As members of the legislative, or lawmaking, branch of government, legislators work on making changes to existing laws or passing new legislation based on their constituents’ needs. They often serve on committees that oversee various aspects of government policy; most laws are developed by these committees and then voted on by the entire legislative body.
By staying on top of important issues and current events, meeting with constituents and advisers, and conducting research, legislators can make informed decisions. Additional legislator duties include:
- Creating policies, budgets and programs
- Participating in debates on proposed legislation
- Seeking funding for their districts
- Negotiating with other lawmakers to gain consensus and move legislation forward
- Making public appearances, presentations and speeches
Achieving success as a legislator means collaborating with various interest groups, listening to constituents’ concerns, and debating and compromising with colleagues.
Some legislative positions, such as U.S. senator, are full-time. Local and state government officials may balance part-time legislative duties with full-time jobs. Work hours can vary depending on whether a legislative body is in session, and state and federal lawmakers must travel between their home district and the seat of government.
Job Outlook and Salary Range for Legislators
Because the number of local, state and federal legislators seldom changes, the U.S. Bureau of Labor Statistics does not project any increase in the number of jobs nationally between 2014 and 2024. However, since these are elected positions, opportunities regularly arise for individuals interested in entering the field. Additionally, opportunities may be more prevalent in particular geographic areas based on demographic shifts and election cycles.
Competition is generally strong for legislative positions
The BLS reports that legislator salaries vary based on level of government, specific position and full- or part-time status. In 2016, the median annual wage for legislators was $23,470, with the top 10% earning more than $96,500.
Education and Training for Legislators
There are no minimum education requirements to run for legislative office, although many candidates have a bachelor’s degree or higher, commonly in a discipline such as political science, law or business. For most elected positions, a candidate must be a U.S. citizen of voting age and a resident of the district or state he or she is seeking to represent.

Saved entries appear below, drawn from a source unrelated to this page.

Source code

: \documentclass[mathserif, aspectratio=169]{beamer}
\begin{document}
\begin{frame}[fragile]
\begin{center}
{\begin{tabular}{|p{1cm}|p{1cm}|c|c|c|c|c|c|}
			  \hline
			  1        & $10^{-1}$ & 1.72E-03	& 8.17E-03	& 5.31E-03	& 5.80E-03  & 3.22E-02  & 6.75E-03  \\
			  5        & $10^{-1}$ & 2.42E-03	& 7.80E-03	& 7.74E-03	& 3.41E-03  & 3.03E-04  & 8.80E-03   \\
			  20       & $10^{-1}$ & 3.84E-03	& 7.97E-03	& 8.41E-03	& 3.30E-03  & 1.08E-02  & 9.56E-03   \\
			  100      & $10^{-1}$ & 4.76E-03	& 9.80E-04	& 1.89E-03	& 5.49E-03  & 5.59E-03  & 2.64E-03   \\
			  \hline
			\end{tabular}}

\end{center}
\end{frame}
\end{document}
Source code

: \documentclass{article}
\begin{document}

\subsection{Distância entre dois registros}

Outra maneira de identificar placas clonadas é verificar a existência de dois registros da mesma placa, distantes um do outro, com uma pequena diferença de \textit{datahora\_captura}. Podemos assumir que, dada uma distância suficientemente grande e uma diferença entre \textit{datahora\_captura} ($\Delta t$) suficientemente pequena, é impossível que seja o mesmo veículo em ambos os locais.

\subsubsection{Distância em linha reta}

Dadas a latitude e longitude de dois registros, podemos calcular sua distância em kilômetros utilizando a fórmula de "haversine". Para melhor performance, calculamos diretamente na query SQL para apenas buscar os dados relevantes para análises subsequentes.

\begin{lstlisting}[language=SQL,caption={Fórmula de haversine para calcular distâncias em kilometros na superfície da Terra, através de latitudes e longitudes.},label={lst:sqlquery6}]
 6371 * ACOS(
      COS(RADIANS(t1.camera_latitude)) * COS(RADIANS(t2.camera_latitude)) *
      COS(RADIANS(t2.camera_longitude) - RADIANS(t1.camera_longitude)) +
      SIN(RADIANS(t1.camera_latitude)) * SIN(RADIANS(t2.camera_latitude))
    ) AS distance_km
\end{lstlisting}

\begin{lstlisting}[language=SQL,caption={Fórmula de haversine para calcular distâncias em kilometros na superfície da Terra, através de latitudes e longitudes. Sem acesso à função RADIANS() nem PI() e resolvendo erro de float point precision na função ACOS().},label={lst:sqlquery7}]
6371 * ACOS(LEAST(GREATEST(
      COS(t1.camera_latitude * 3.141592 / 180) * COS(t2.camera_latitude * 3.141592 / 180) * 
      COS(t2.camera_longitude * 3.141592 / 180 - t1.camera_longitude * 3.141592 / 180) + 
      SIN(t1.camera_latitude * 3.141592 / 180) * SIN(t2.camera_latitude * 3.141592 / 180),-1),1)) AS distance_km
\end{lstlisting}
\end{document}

Because legislators should have strong leadership, decision-making and interpersonal skills, work experience is typically an important consideration. Some lawmakers may be elected after serving as legislative aides, volunteering for community service organizations, or working for social interest or political action groups.
Serving as a legislator at the local level can be a springboard to state or federal office.
Military Occupational Specializations
Military service is associated with instilling the values of leadership and service to others, attributes also associated with the civilian role of legislator.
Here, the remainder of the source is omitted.